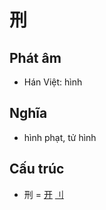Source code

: # 刑

## Phát âm
* Hán Việt: hình

## Nghĩa
* hình phạt, tử hình

## Cấu trúc
* 刑 = [开](开.md) [⺉](⺉.md)

<script>window.HANZI_FIELD='刑';</script>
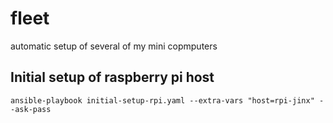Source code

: # fleet

automatic setup of several of my mini copmputers 

## Initial setup of raspberry pi host

    ansible-playbook initial-setup-rpi.yaml --extra-vars "host=rpi-jinx" --ask-pass
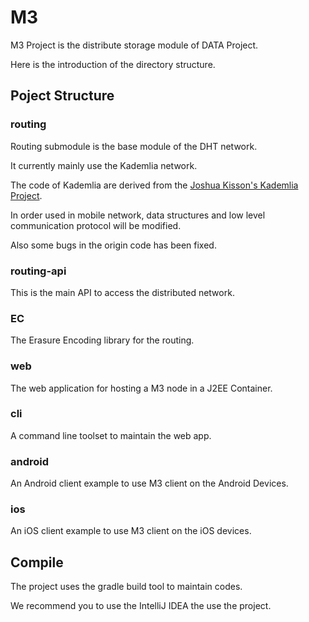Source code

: # M3

M3 Project is the distribute storage module of DATA Project.

Here is the introduction of the directory structure.

## Poject Structure

### routing

Routing submodule is the base module of the DHT network.

It currently mainly use the Kademlia network. 

The code of Kademlia are derived from the 
[Joshua Kisson's Kademlia Project](https://github.com/JoshuaKissoon/Kademlia).

In order used in mobile network, data structures and low level communication protocol 
will be modified.

Also some bugs in the origin code has been fixed.

### routing-api

This is the main API to access the distributed network.

### EC

The Erasure Encoding library for the routing.

### web

The web application for hosting a M3 node in a J2EE Container.

### cli

A command line toolset to maintain the web app.

### android

An Android client example to use M3 client on the Android Devices.

### ios

An iOS client example to use M3 client on the iOS devices.      

## Compile

The project uses the gradle build tool to maintain codes.

We recommend you to use the IntelliJ IDEA the use the project.
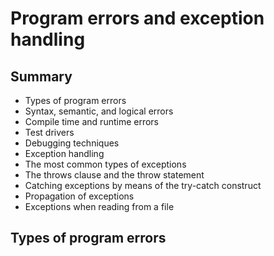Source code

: # Program errors and exception handling

## Summary

- Types of program errors
- Syntax, semantic, and logical errors
- Compile time and runtime errors
- Test drivers
- Debugging techniques
- Exception handling
- The most common types of exceptions
- The throws clause and the throw statement
- Catching exceptions by means of the try-catch construct
- Propagation of exceptions
- Exceptions when reading from a file

## Types of program errors
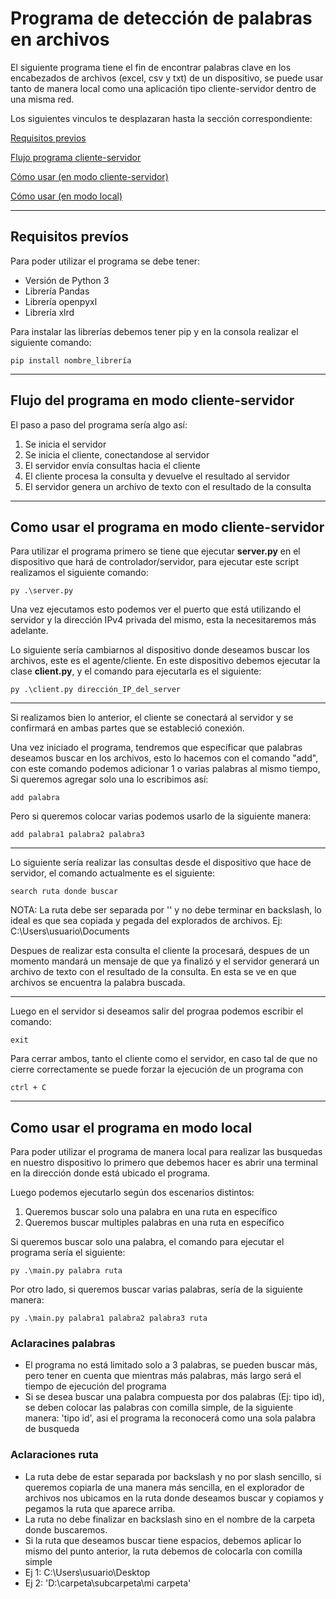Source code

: # **Programa de detección de palabras en archivos**
El siguiente programa tiene el fin de encontrar palabras clave en los encabezados de archivos (excel, csv y txt) de un dispositivo, se puede usar tanto de manera local como una aplicación tipo cliente-servidor dentro de una misma red.

Los siguientes vinculos te desplazaran hasta la sección correspondiente:

[Requisitos previos](#requisitos-prevíos)

[Flujo programa cliente-servidor](#flujo-del-programa-en-modo-cliente-servidor)

[Cómo usar (en modo cliente-servidor)](#como-usar-el-programa-en-modo-cliente-servidor)

[Cómo usar (en modo local)](#como-usar-el-programa-en-modo-local)

---

## **Requisitos prevíos**

Para poder utilizar el programa se debe tener:
* Versión de Python 3
* Librería Pandas
* Librería openpyxl
* Librería xlrd

Para instalar las librerías debemos tener pip y en la consola realizar el siguiente comando:

    pip install nombre_librería

---

## **Flujo del programa en modo cliente-servidor**
El paso a paso del programa sería algo así:

1. Se inicia el servidor
2. Se inicia el cliente, conectandose al servidor
3. El servidor envía consultas hacia el cliente
4. El cliente procesa la consulta y devuelve el resultado al servidor
5. El servidor genera un archivo de texto con el resultado de la consulta

---

## **Como usar el programa en modo cliente-servidor**

Para utilizar el programa primero se tiene que ejecutar **server.py** en el dispositivo que hará de controlador/servidor, para ejecutar este script realizamos el siguiente comando:

    py .\server.py

Una vez ejecutamos esto podemos ver el puerto que está utilizando el servidor y la dirección IPv4 privada del mismo, esta la necesitaremos más adelante.

Lo siguiente sería cambiarnos al dispositivo donde deseamos buscar los archivos, este es el agente/cliente. En este dispositivo debemos ejecutar la clase **client.py**, y el comando para ejecutarla es el siguiente:

    py .\client.py dirección_IP_del_server

---

Si realizamos bien lo anterior, el cliente se conectará al servidor y se confirmará en ambas partes que se estableció conexión.

Una vez iniciado el programa, tendremos que específicar que palabras deseamos buscar en los archivos, esto lo hacemos con el comando "add", con este comando podemos adicionar 1 o varias palabras al mismo tiempo, Si queremos agregar solo una lo escribimos así:

    add palabra

Pero si queremos colocar varias podemos usarlo de la siguiente manera:

    add palabra1 palabra2 palabra3

---

Lo siguiente sería realizar las consultas desde el dispositivo que hace de servidor, el comando actualmente es el siguiente:

    search ruta donde buscar

NOTA: La ruta debe ser separada por '\' y no debe terminar en backslash, lo ideal es que sea copiada y pegada del explorados de archivos. Ej: C:\Users\usuario\Documents

Despues de realizar esta consulta el cliente la procesará, despues de un momento mandará un mensaje de que ya finalizó y el servidor generará un archivo de texto con el resultado de la consulta. En esta se ve en que archivos se encuentra la palabra buscada.

---

Luego en el servidor si deseamos salir del prograa podemos escribir el comando:

    exit

Para cerrar ambos, tanto el cliente como el servidor, en caso tal de que no cierre correctamente se puede forzar la ejecución de un programa con 

    ctrl + C

---

## **Como usar el programa en modo local**
Para poder utilizar el programa de manera local para realizar las busquedas en nuestro dispositivo lo primero que debemos hacer es abrir una terminal en la dirección donde está ubicado el programa.

Luego podemos ejecutarlo según dos escenarios distintos:

1. Queremos buscar solo una palabra en una ruta en específico
2. Queremos buscar multiples palabras en una ruta en específico

Si queremos buscar solo una palabra, el comando para ejecutar el programa sería el siguiente:

    py .\main.py palabra ruta

Por otro lado, si queremos buscar varias palabras, sería de la siguiente manera:

    py .\main.py palabra1 palabra2 palabra3 ruta

### Aclaracines palabras
* El programa no está limitado solo a 3 palabras, se pueden buscar más, pero tener en cuenta que mientras más palabras, más largo será el tiempo de ejecución del programa
* Si se desea buscar una palabra compuesta por dos palabras (Ej: tipo id), se deben colocar las palabras con comilla simple, de la siguiente manera: 'tipo id', asi el programa la reconocerá como una sola palabra de busqueda

### Aclaraciones ruta
* La ruta debe de estar separada por backslash y no por slash sencillo, si queremos copiarla de una manera más sencilla, en el explorador de archivos nos ubicamos en la ruta donde deseamos buscar y copiamos y pegamos la ruta que aparece arriba.
* La ruta no debe finalizar en backslash sino en el nombre de la carpeta donde buscaremos.
* Si la ruta que deseamos buscar tiene espacios, debemos aplicar lo mismo del punto anterior, la ruta debemos de colocarla con comilla simple
* Ej 1: C:\Users\usuario\Desktop
* Ej 2: 'D:\carpeta\subcarpeta\mi carpeta'
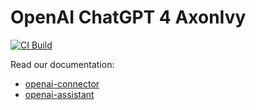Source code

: # OpenAI ChatGPT 4 AxonIvy

[![CI Build](https://github.com/axonivy-market/openai-connector/actions/workflows/ci.yml/badge.svg)](https://github.com/axonivy-market/openai-connector/actions/workflows/ci.yml)

Read our documentation:

- [openai-connector](openai-connector-product/README.md)
- [openai-assistant](openai-assistant-product/README.md)
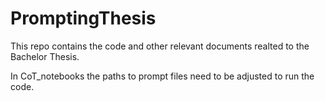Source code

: # PromptingThesis
This repo contains the code and other relevant documents realted to the Bachelor Thesis.

In CoT_notebooks the paths to prompt files need to be adjusted to run the code.

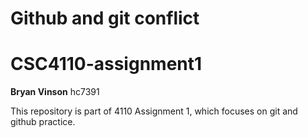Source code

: # Github and git conflict
# CSC4110-assignment1

**Bryan Vinson**
hc7391

This repository is part of 4110 Assignment 1, which focuses on git and github practice.

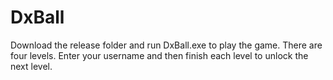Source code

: # DxBall
Download the release folder and run DxBall.exe to play the game.
There are four levels. Enter your username and then finish each level to unlock the next level.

···

▶ Aim of the task: Everything in the records above should be retyped exactly except the pictures.

▶ Result:
Source code

: # 刑

## Phát âm
* Hán Việt: hình

## Nghĩa
* hình phạt, tử hình

## Cấu trúc
* 刑 = [开](开.md) [⺉](⺉.md)

<script>window.HANZI_FIELD='刑';</script>
Source code

: # fleet

automatic setup of several of my mini copmputers 

## Initial setup of raspberry pi host

    ansible-playbook initial-setup-rpi.yaml --extra-vars "host=rpi-jinx" --ask-pass
Source code

: # M3

M3 Project is the distribute storage module of DATA Project.

Here is the introduction of the directory structure.

## Poject Structure

### routing

Routing submodule is the base module of the DHT network.

It currently mainly use the Kademlia network. 

The code of Kademlia are derived from the 
[Joshua Kisson's Kademlia Project](https://github.com/JoshuaKissoon/Kademlia).

In order used in mobile network, data structures and low level communication protocol 
will be modified.

Also some bugs in the origin code has been fixed.

### routing-api

This is the main API to access the distributed network.

### EC

The Erasure Encoding library for the routing.

### web

The web application for hosting a M3 node in a J2EE Container.

### cli

A command line toolset to maintain the web app.

### android

An Android client example to use M3 client on the Android Devices.

### ios

An iOS client example to use M3 client on the iOS devices.      

## Compile

The project uses the gradle build tool to maintain codes.

We recommend you to use the IntelliJ IDEA the use the project.
Source code

: # Program errors and exception handling

## Summary

- Types of program errors
- Syntax, semantic, and logical errors
- Compile time and runtime errors
- Test drivers
- Debugging techniques
- Exception handling
- The most common types of exceptions
- The throws clause and the throw statement
- Catching exceptions by means of the try-catch construct
- Propagation of exceptions
- Exceptions when reading from a file

## Types of program errors
Source code

: # **Programa de detección de palabras en archivos**
El siguiente programa tiene el fin de encontrar palabras clave en los encabezados de archivos (excel, csv y txt) de un dispositivo, se puede usar tanto de manera local como una aplicación tipo cliente-servidor dentro de una misma red.

Los siguientes vinculos te desplazaran hasta la sección correspondiente:

[Requisitos previos](#requisitos-prevíos)

[Flujo programa cliente-servidor](#flujo-del-programa-en-modo-cliente-servidor)

[Cómo usar (en modo cliente-servidor)](#como-usar-el-programa-en-modo-cliente-servidor)

[Cómo usar (en modo local)](#como-usar-el-programa-en-modo-local)

---

## **Requisitos prevíos**

Para poder utilizar el programa se debe tener:
* Versión de Python 3
* Librería Pandas
* Librería openpyxl
* Librería xlrd

Para instalar las librerías debemos tener pip y en la consola realizar el siguiente comando:

    pip install nombre_librería

---

## **Flujo del programa en modo cliente-servidor**
El paso a paso del programa sería algo así:

1. Se inicia el servidor
2. Se inicia el cliente, conectandose al servidor
3. El servidor envía consultas hacia el cliente
4. El cliente procesa la consulta y devuelve el resultado al servidor
5. El servidor genera un archivo de texto con el resultado de la consulta

---

## **Como usar el programa en modo cliente-servidor**

Para utilizar el programa primero se tiene que ejecutar **server.py** en el dispositivo que hará de controlador/servidor, para ejecutar este script realizamos el siguiente comando:

    py .\server.py

Una vez ejecutamos esto podemos ver el puerto que está utilizando el servidor y la dirección IPv4 privada del mismo, esta la necesitaremos más adelante.

Lo siguiente sería cambiarnos al dispositivo donde deseamos buscar los archivos, este es el agente/cliente. En este dispositivo debemos ejecutar la clase **client.py**, y el comando para ejecutarla es el siguiente:

    py .\client.py dirección_IP_del_server

---

Si realizamos bien lo anterior, el cliente se conectará al servidor y se confirmará en ambas partes que se estableció conexión.

Una vez iniciado el programa, tendremos que específicar que palabras deseamos buscar en los archivos, esto lo hacemos con el comando "add", con este comando podemos adicionar 1 o varias palabras al mismo tiempo, Si queremos agregar solo una lo escribimos así:

    add palabra

Pero si queremos colocar varias podemos usarlo de la siguiente manera:

    add palabra1 palabra2 palabra3

---

Lo siguiente sería realizar las consultas desde el dispositivo que hace de servidor, el comando actualmente es el siguiente:

    search ruta donde buscar

NOTA: La ruta debe ser separada por '\' y no debe terminar en backslash, lo ideal es que sea copiada y pegada del explorados de archivos. Ej: C:\Users\usuario\Documents

Despues de realizar esta consulta el cliente la procesará, despues de un momento mandará un mensaje de que ya finalizó y el servidor generará un archivo de texto con el resultado de la consulta. En esta se ve en que archivos se encuentra la palabra buscada.

---

Luego en el servidor si deseamos salir del prograa podemos escribir el comando:

    exit

Para cerrar ambos, tanto el cliente como el servidor, en caso tal de que no cierre correctamente se puede forzar la ejecución de un programa con 

    ctrl + C

---

## **Como usar el programa en modo local**
Para poder utilizar el programa de manera local para realizar las busquedas en nuestro dispositivo lo primero que debemos hacer es abrir una terminal en la dirección donde está ubicado el programa.

Luego podemos ejecutarlo según dos escenarios distintos:

1. Queremos buscar solo una palabra en una ruta en específico
2. Queremos buscar multiples palabras en una ruta en específico

Si queremos buscar solo una palabra, el comando para ejecutar el programa sería el siguiente:

    py .\main.py palabra ruta

Por otro lado, si queremos buscar varias palabras, sería de la siguiente manera:

    py .\main.py palabra1 palabra2 palabra3 ruta

### Aclaracines palabras
* El programa no está limitado solo a 3 palabras, se pueden buscar más, pero tener en cuenta que mientras más palabras, más largo será el tiempo de ejecución del programa
* Si se desea buscar una palabra compuesta por dos palabras (Ej: tipo id), se deben colocar las palabras con comilla simple, de la siguiente manera: 'tipo id', asi el programa la reconocerá como una sola palabra de busqueda

### Aclaraciones ruta
* La ruta debe de estar separada por backslash y no por slash sencillo, si queremos copiarla de una manera más sencilla, en el explorador de archivos nos ubicamos en la ruta donde deseamos buscar y copiamos y pegamos la ruta que aparece arriba.
* La ruta no debe finalizar en backslash sino en el nombre de la carpeta donde buscaremos.
* Si la ruta que deseamos buscar tiene espacios, debemos aplicar lo mismo del punto anterior, la ruta debemos de colocarla con comilla simple
* Ej 1: C:\Users\usuario\Desktop
* Ej 2: 'D:\carpeta\subcarpeta\mi carpeta'
Source code

: # OpenAI ChatGPT 4 AxonIvy

[![CI Build](https://github.com/axonivy-market/openai-connector/actions/workflows/ci.yml/badge.svg)](https://github.com/axonivy-market/openai-connector/actions/workflows/ci.yml)

Read our documentation:

- [openai-connector](openai-connector-product/README.md)
- [openai-assistant](openai-assistant-product/README.md)
Source code

: # PromptingThesis
This repo contains the code and other relevant documents realted to the Bachelor Thesis.

In CoT_notebooks the paths to prompt files need to be adjusted to run the code.

Source code

: # Github and git conflict
# CSC4110-assignment1

**Bryan Vinson**
hc7391

This repository is part of 4110 Assignment 1, which focuses on git and github practice.

Source code

: # DxBall
Download the release folder and run DxBall.exe to play the game.
There are four levels. Enter your username and then finish each level to unlock the next level.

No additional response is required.